Mobility Contracts hold advantages for all three main players involved or affected: The City of Graz can allow larger development projects that would otherwise fail the accessibility conditions in relation to adding further demands on the road network given the local traffic situation. As a result of the Mobility Contracts, there will be fewer car trips added to the existing traffic volumes. Additionally, the focus on sustainable transport options fosters the creation of infrastructure that facilitates multimodal mobility needs. This infrastructure also takes account of the trends of the younger generation in particular who put less emphasis on car ownership and car use.
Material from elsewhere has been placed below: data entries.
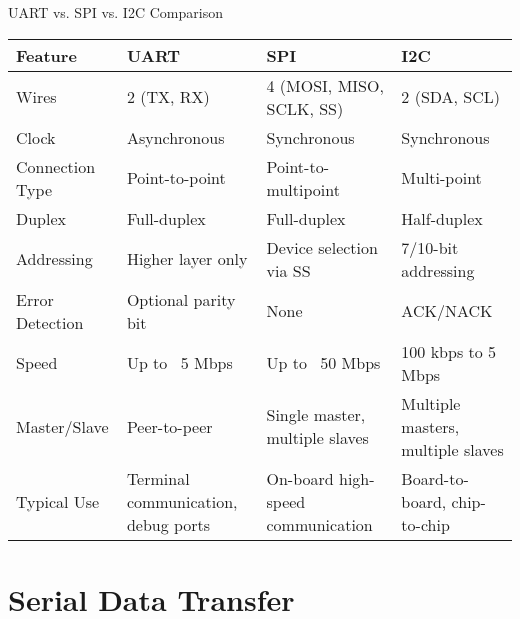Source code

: \begin{concept}{UART vs. SPI vs. I2C Comparison}
\begin{center}
\begin{tabular}{|p{2.5cm}|p{4cm}|p{4cm}|p{4cm}|}
\hline
\textbf{Feature} & \textbf{UART} & \textbf{SPI} & \textbf{I2C} \\
\hline
Wires & 2 (TX, RX) & 4 (MOSI, MISO, SCLK, SS) & 2 (SDA, SCL) \\
\hline
Clock & Asynchronous & Synchronous & Synchronous \\
\hline
Connection Type & Point-to-point & Point-to-multipoint & Multi-point \\
\hline
Duplex & Full-duplex & Full-duplex & Half-duplex \\
\hline
Addressing & Higher layer only & Device selection via SS & 7/10-bit addressing \\
\hline
Error Detection & Optional parity bit & None & ACK/NACK \\
\hline
Speed & Up to ~5 Mbps & Up to ~50 Mbps & 100 kbps to 5 Mbps \\
\hline
Master/Slave & Peer-to-peer & Single master, multiple slaves & Multiple masters, multiple slaves \\
\hline
Typical Use & Terminal communication, debug ports & On-board high-speed communication & Board-to-board, chip-to-chip \\
\hline
\end{tabular}
\end{center}
\end{concept}

\section{Serial Data Transfer}

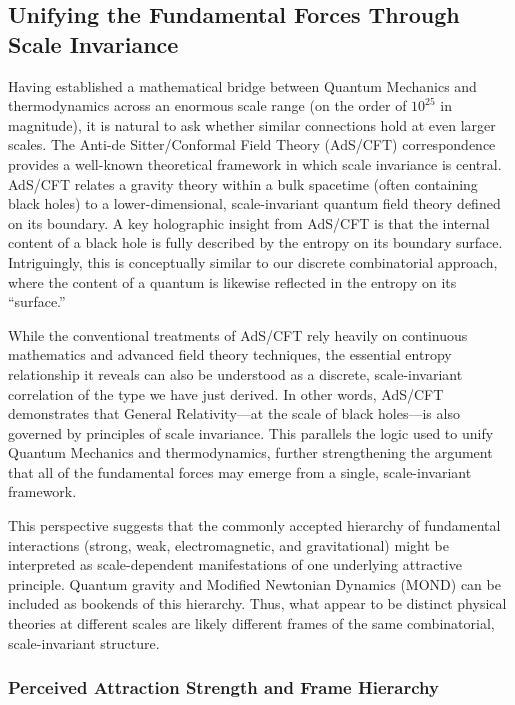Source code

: \documentclass{article}
\begin{document}
\subsection*{Unifying the Fundamental Forces Through Scale Invariance}

Having established a mathematical bridge between Quantum Mechanics and thermodynamics across an enormous scale range (on the order of $10^{25}$ in magnitude), it is natural to ask whether similar connections hold at even larger scales. The Anti-de Sitter/Conformal Field Theory (AdS/CFT) correspondence provides a well-known theoretical framework in which scale invariance is central. AdS/CFT relates a gravity theory within a bulk spacetime (often containing black holes) to a lower-dimensional, scale-invariant quantum field theory defined on its boundary. A key holographic insight from AdS/CFT is that the internal content of a black hole is fully described by the entropy on its boundary surface. Intriguingly, this is conceptually similar to our discrete combinatorial approach, where the content of a quantum is likewise reflected in the entropy on its “surface.”

While the conventional treatments of AdS/CFT rely heavily on continuous mathematics and advanced field theory techniques, the essential entropy relationship it reveals can also be understood as a discrete, scale-invariant correlation of the type we have just derived. In other words, AdS/CFT demonstrates that General Relativity—at the scale of black holes—is also governed by principles of scale invariance. This parallels the logic used to unify Quantum Mechanics and thermodynamics, further strengthening the argument that all of the fundamental forces may emerge from a single, scale-invariant framework.

This perspective suggests that the commonly accepted hierarchy of fundamental interactions (strong, weak, electromagnetic, and gravitational) might be interpreted as scale-dependent manifestations of one underlying attractive principle. Quantum gravity and Modified Newtonian Dynamics (MOND) can be included as bookends of this hierarchy. Thus, what appear to be distinct physical theories at different scales are likely different frames of the same combinatorial, scale-invariant structure.

\subsubsection*{Perceived Attraction Strength and Frame Hierarchy}
\end{document}
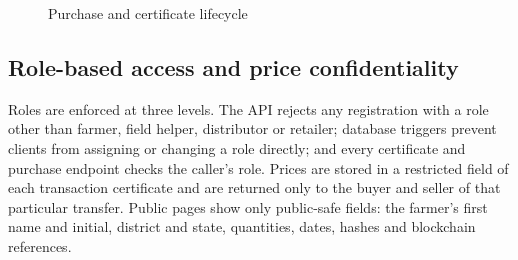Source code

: \begin{figure}[!ht]
\centering
{}
\caption{Purchase and certificate lifecycle}
\label{fig:lifecycle}
\end{figure}

\subsection*{Role-based access and price confidentiality}
Roles are enforced at three levels. The API rejects any registration with a role other than farmer, field helper, distributor or retailer; database triggers prevent clients from assigning or changing a role directly; and every certificate and purchase endpoint checks the caller's role. Prices are stored in a restricted field of each transaction certificate and are returned only to the buyer and seller of that particular transfer. Public pages show only public-safe fields: the farmer's first name and initial, district and state, quantities, dates, hashes and blockchain references.

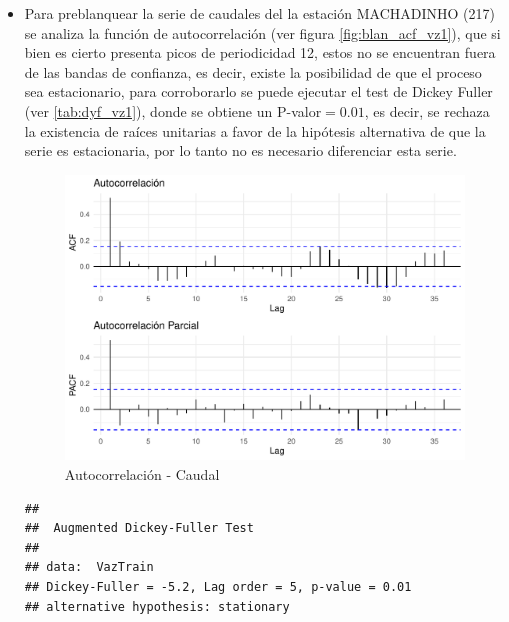 \documentclass[12pt,oneside]{book}\usepackage[]{graphicx}\usepackage[]{color}
\makeatletter
\def\maxwidth{ %
  \ifdim\Gin@nat@width>\linewidth
    \linewidth
  \else
    \Gin@nat@width
  \fi
}
\newenvironment{kframe}{%
 \def\at@end@of@kframe{}%
 \ifinner\ifhmode%
  \def\at@end@of@kframe{\end{minipage}}%
  \begin{minipage}{\columnwidth}%
 \fi\fi%
 \def\FrameCommand##1{\hskip\@totalleftmargin \hskip-\fboxsep
 \colorbox{shadecolor}{##1}\hskip-\fboxsep
     \hskip-\linewidth \hskip-\@totalleftmargin \hskip\columnwidth}%
 \MakeFramed {\advance\hsize-\width
   \@totalleftmargin\z@ \linewidth\hsize
   \@setminipage}}%
 {\par\unskip\endMakeFramed%
 \at@end@of@kframe}
\newenvironment{knitrout}{}{} %
\theoremstyle{definition} %
\makeatother
\begin{document}
\begin{itemize}
\item Para preblanquear la serie de caudales del la estación MACHADINHO (217) se analiza la función de autocorrelación  (ver figura \ref{fig:blan_acf_vz1}), que si bien es cierto presenta picos de periodicidad 12, estos no se encuentran fuera de las bandas de confianza, es decir, existe la posibilidad de que el proceso sea estacionario, para corroborarlo se puede ejecutar el test de Dickey Fuller (ver \ref{tab:dyf_vz1}), donde se obtiene un P-valor$=0.01$, es decir, se rechaza la existencia de raíces unitarias a favor de la hipótesis alternativa de que la serie es estacionaria, por lo tanto no es necesario diferenciar esta serie.




\begin{knitrout}
\color{fgcolor}\begin{figure}[H]

{\centering \includegraphics[width=\maxwidth]{figure/unnamed-chunk-24-1} 

}

\caption{\label{fig:blan_acf_vz1} Autocorrelación - Caudal}\label{fig:unnamed-chunk-24}
\end{figure}


\end{knitrout}


\begin{knitrout}
\color{fgcolor}\begin{kframe}
\begin{verbatim}
## 
## 	Augmented Dickey-Fuller Test
## 
## data:  VazTrain
## Dickey-Fuller = -5.2, Lag order = 5, p-value = 0.01
## alternative hypothesis: stationary
\end{verbatim}
\end{kframe}
\end{knitrout}
\label{tab:dyf_vz1}





\end{itemize}
\end{document}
For their part, developers benefit from lower construction and maintenance costs that translate to lower property prices and more affordable housing, as well as to providing housing that better meets the needs of future generations. Residents and other users of the new developments benefit from a better choice of mobility options, and from common green space and space dedicated to social activities (such as playgrounds or places to meet people) instead of using space for car parking.

The first Mobility Contract was concluded in 2011 and concerned the further development of Styria’s largest hospital area, the ‘LKH-Quadrant’. Up until September 2020, a further 34 contracts have been established on a wide range of development projects. The contracts are becoming more and more popular among developers who increasingly contact the City of Graz on their own initiative. The feedback of partners in existing Mobility Contracts has been positive. Developers see the advantage of Mobility Contracts as they need to construct fewer car parking spaces and are able to maintain or improve accessibility using diverse mobility options. The lower number of car parking spaces also enables house prices and rents to be lower, while breaking the link between buying a new flat and the need to buy a car parking space.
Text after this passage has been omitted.